24 Haziran 2014

[The Normal Heart.]

yangın var diye bağırmama çok az kaldı! allahım birkaç seferdir izlediğim her mevzunun içinde aids var içime bunaltılar geldi ya!

evet efendim geçen entry'lerden birinde bahsettiğim dallas buyers club üzerine bir de normal heart izledim geçenlerde. aslında çok da üstüste olmadı ama konu o kadar sıkıntılı ve aslında zıt kişilerin perspektifinden ki, beynim başım patladı desem yeridir.

resssmen ülke içinde binlerce insanı öldüren bir hastalık var, kimse bu konuda bir bok yapmıyor. araştırma fonu bile ayrılmıyor. araştırma diye insanlara ilaç veriyorsunuz, insanlar patır patır ölüyor. o kadar içim sıkıldı ki size anlatamam.

efendim normal heart'ta gay community arasında yayılan aids anlatılıyor. başrolümüz aman gençler dikkat edin, bu mevzu cinsellik ile yayılıyor galiba derken, diğer oyuncular biz cinselliğimizi yaşamak için yıllarca mücadele ettik, şimdi yeniden tabulaştırmayacağız bu durumu diyor. indeed iki tarafı da haklı bir tartışma. ama meanwhile, insanlar ölüyor.

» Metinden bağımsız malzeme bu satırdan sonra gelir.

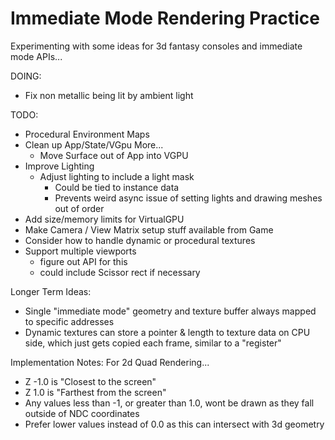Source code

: # Immediate Mode Rendering Practice

Experimenting with some ideas for 3d fantasy consoles and immediate mode APIs...

DOING:
- Fix non metallic being lit by ambient light

TODO:
- Procedural Environment Maps
- Clean up App/State/VGpu More...
  - Move Surface out of App into VGPU
- Improve Lighting
  - Adjust lighting to include a light mask
    - Could be tied to instance data
    - Prevents weird async issue of setting lights and drawing meshes out of order
- Add size/memory limits for VirtualGPU
- Make Camera / View Matrix setup stuff available from Game
- Consider how to handle dynamic or procedural textures
- Support multiple viewports
  - figure out API for this
  - could include Scissor rect if necessary

Longer Term Ideas:
- Single "immediate mode" geometry and texture buffer always mapped to specific addresses
- Dynamic textures can store a pointer & length to texture data on CPU side, which just gets copied each frame, similar to a "register"

Implementation Notes:
For 2d Quad Rendering...
- Z -1.0 is "Closest to the screen"
- Z 1.0 is "Farthest from the screen"
- Any values less than -1, or greater than 1.0, wont be drawn as they fall outside of NDC coordinates
- Prefer lower values instead of 0.0 as this can intersect with 3d geometry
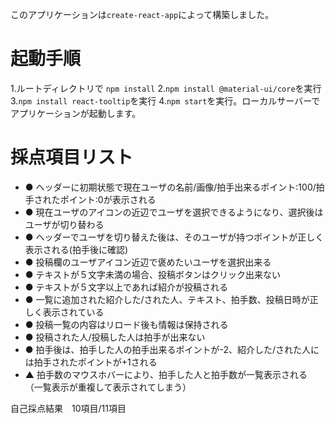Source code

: 
このアプリケーションは`create-react-app`によって構築しました。


# 起動手順

1.ルートディレクトリで `npm install`
2.`npm install @material-ui/core`を実行
3.`npm install react-tooltip`を実行
4.`npm start`を実行。ローカルサーバーでアプリケーションが起動します。


# 採点項目リスト
- ● ヘッダーに初期状態で現在ユーザの名前/画像/拍手出来るポイント:100/拍手されたポイント:0が表示される 
- ● 現在ユーザのアイコンの近辺でユーザを選択できるようになり、選択後はユーザが切り替わる 
- ● ヘッダーでユーザを切り替えた後は、そのユーザが持つポイントが正しく表示される(拍手後に確認) 
- ● 投稿欄のユーザアイコン近辺で褒めたいユーザを選択出来る 
- ● テキストが５文字未満の場合、投稿ボタンはクリック出来ない 
- ● テキストが５文字以上であれば紹介が投稿される 
- ● 一覧に追加された紹介した/された人、テキスト、拍手数、投稿日時が正しく表示されている 
- ● 投稿一覧の内容はリロード後も情報は保持される 
- ● 投稿された人/投稿した人は拍手が出来ない 
- ● 拍手後は、拍手した人の拍手出来るポイントが-2、紹介した/された人には拍手されたポイントが+1される 
- ▲ 拍手数のマウスホバーにより、拍手した人と拍手数が一覧表示される （一覧表示が重複して表示されてしまう）

自己採点結果　10項目/11項目
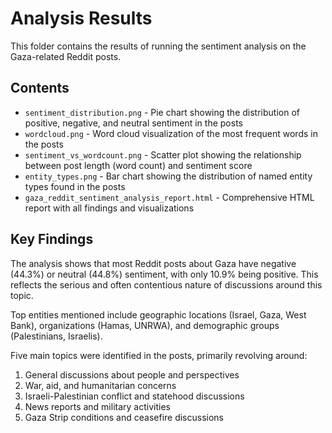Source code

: # Analysis Results

This folder contains the results of running the sentiment analysis on the Gaza-related Reddit posts.

## Contents

- `sentiment_distribution.png` - Pie chart showing the distribution of positive, negative, and neutral sentiment in the posts
- `wordcloud.png` - Word cloud visualization of the most frequent words in the posts
- `sentiment_vs_wordcount.png` - Scatter plot showing the relationship between post length (word count) and sentiment score
- `entity_types.png` - Bar chart showing the distribution of named entity types found in the posts
- `gaza_reddit_sentiment_analysis_report.html` - Comprehensive HTML report with all findings and visualizations

## Key Findings

The analysis shows that most Reddit posts about Gaza have negative (44.3%) or neutral (44.8%) sentiment, with only 10.9% being positive. This reflects the serious and often contentious nature of discussions around this topic.

Top entities mentioned include geographic locations (Israel, Gaza, West Bank), organizations (Hamas, UNRWA), and demographic groups (Palestinians, Israelis).

Five main topics were identified in the posts, primarily revolving around:
1. General discussions about people and perspectives
2. War, aid, and humanitarian concerns
3. Israeli-Palestinian conflict and statehood discussions
4. News reports and military activities
5. Gaza Strip conditions and ceasefire discussions 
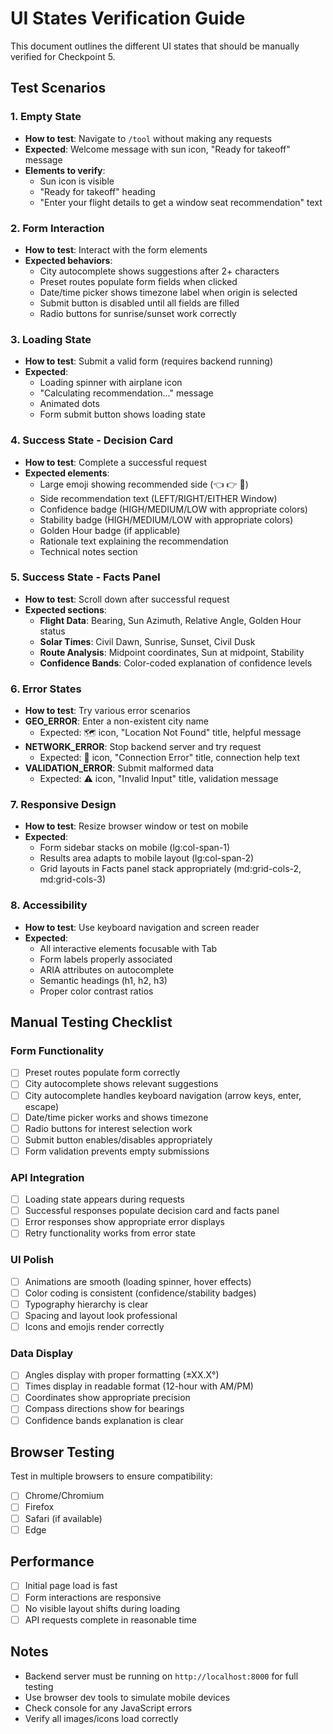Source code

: # UI States Verification Guide

This document outlines the different UI states that should be manually verified for Checkpoint 5.

## Test Scenarios

### 1. Empty State
- **How to test**: Navigate to `/tool` without making any requests
- **Expected**: Welcome message with sun icon, "Ready for takeoff" message
- **Elements to verify**:
  - Sun icon is visible
  - "Ready for takeoff" heading
  - "Enter your flight details to get a window seat recommendation" text

### 2. Form Interaction
- **How to test**: Interact with the form elements
- **Expected behaviors**:
  - City autocomplete shows suggestions after 2+ characters
  - Preset routes populate form fields when clicked
  - Date/time picker shows timezone label when origin is selected
  - Submit button is disabled until all fields are filled
  - Radio buttons for sunrise/sunset work correctly

### 3. Loading State
- **How to test**: Submit a valid form (requires backend running)
- **Expected**: 
  - Loading spinner with airplane icon
  - "Calculating recommendation..." message
  - Animated dots
  - Form submit button shows loading state

### 4. Success State - Decision Card
- **How to test**: Complete a successful request
- **Expected elements**:
  - Large emoji showing recommended side (👈 👉 🤷)
  - Side recommendation text (LEFT/RIGHT/EITHER Window)
  - Confidence badge (HIGH/MEDIUM/LOW with appropriate colors)
  - Stability badge (HIGH/MEDIUM/LOW with appropriate colors)
  - Golden Hour badge (if applicable)
  - Rationale text explaining the recommendation
  - Technical notes section

### 5. Success State - Facts Panel
- **How to test**: Scroll down after successful request
- **Expected sections**:
  - **Flight Data**: Bearing, Sun Azimuth, Relative Angle, Golden Hour status
  - **Solar Times**: Civil Dawn, Sunrise, Sunset, Civil Dusk
  - **Route Analysis**: Midpoint coordinates, Sun at midpoint, Stability
  - **Confidence Bands**: Color-coded explanation of confidence levels

### 6. Error States
- **How to test**: Try various error scenarios
- **GEO_ERROR**: Enter a non-existent city name
  - Expected: 🗺️ icon, "Location Not Found" title, helpful message
- **NETWORK_ERROR**: Stop backend server and try request
  - Expected: 📡 icon, "Connection Error" title, connection help text
- **VALIDATION_ERROR**: Submit malformed data
  - Expected: ⚠️ icon, "Invalid Input" title, validation message

### 7. Responsive Design
- **How to test**: Resize browser window or test on mobile
- **Expected**:
  - Form sidebar stacks on mobile (lg:col-span-1)
  - Results area adapts to mobile layout (lg:col-span-2)
  - Grid layouts in Facts panel stack appropriately (md:grid-cols-2, md:grid-cols-3)

### 8. Accessibility
- **How to test**: Use keyboard navigation and screen reader
- **Expected**:
  - All interactive elements focusable with Tab
  - Form labels properly associated
  - ARIA attributes on autocomplete
  - Semantic headings (h1, h2, h3)
  - Proper color contrast ratios

## Manual Testing Checklist

### Form Functionality
- [ ] Preset routes populate form correctly
- [ ] City autocomplete shows relevant suggestions
- [ ] City autocomplete handles keyboard navigation (arrow keys, enter, escape)
- [ ] Date/time picker works and shows timezone
- [ ] Radio buttons for interest selection work
- [ ] Submit button enables/disables appropriately
- [ ] Form validation prevents empty submissions

### API Integration
- [ ] Loading state appears during requests
- [ ] Successful responses populate decision card and facts panel
- [ ] Error responses show appropriate error displays
- [ ] Retry functionality works from error state

### UI Polish
- [ ] Animations are smooth (loading spinner, hover effects)
- [ ] Color coding is consistent (confidence/stability badges)
- [ ] Typography hierarchy is clear
- [ ] Spacing and layout look professional
- [ ] Icons and emojis render correctly

### Data Display
- [ ] Angles display with proper formatting (±XX.X°)
- [ ] Times display in readable format (12-hour with AM/PM)
- [ ] Coordinates show appropriate precision
- [ ] Compass directions show for bearings
- [ ] Confidence bands explanation is clear

## Browser Testing

Test in multiple browsers to ensure compatibility:
- [ ] Chrome/Chromium
- [ ] Firefox
- [ ] Safari (if available)
- [ ] Edge

## Performance

- [ ] Initial page load is fast
- [ ] Form interactions are responsive
- [ ] No visible layout shifts during loading
- [ ] API requests complete in reasonable time

## Notes

- Backend server must be running on `http://localhost:8000` for full testing
- Use browser dev tools to simulate mobile devices
- Check console for any JavaScript errors
- Verify all images/icons load correctly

oyuncular arasında jim parsons var ve kendisi sadece telefon rehberindeki kartları alıp çekmecesine atarken bile yüzündeki hüzünle kalbimi yeniden fethetti. mark ruffalo kızgın olmakta haklı ve insanları fişeklemeye çalışan gay yazar rolünde, para pul derdi yok. ama tabii işi filan devlete bağlı olan insanlar endişeli yaklaşıyor bu tutuma. bir yandan da mark ruffalo'nun sevgilisi cağnım süpermen var, matt bomer. bu çocuk da aids olduğunu öğreniyor ve tüm süreç boyunca mark kendisine hep destek veriyor. bence filmle ilgili en etkileyici şey, devletin umursamaz tutumu. bunun ötesinde etkileyicilik hastalığın korkunç evrelerinde verilen destek. oyunculuk bağlamında ise kimse kusura bakmasın ama insanın dikkatini çeken tek bir isim var, o da matt bomer. dağ gibi süpermen eridi bitti film boyunca valla içim parçalandı. bir de tabii ki julia roberts bu hastaları tedavi etmeye çalışan tekerlekli sandalyeye çocuk felcinden dolayı mahkum kalmış doktor rolünde. çok büyük bir oyunculuğu yok açıkçası. ama kendisine fon sağlamayan yetkililere öyle bir feryat figan tepki koydu ki, durdurup alkışladım ekrana filan sarıldım.

overall, film oldukça bunalımlı sonlarına doğru. üstelik pek de bir değişiklik olduğuna nail olamıyorsunuz. verilen sayılar sadece durumun vehametini göz önüne seriyor. o yüzden bu sıkıntıya hazırlıklı değilseniz izlemeyin derim. ama yakın tarihteki devletin büyük epic fail'ine tanıklık etmek açısından son derece önemli bir film. izleyen izlesin, merak edenlere bilmeyenlere anlatsın.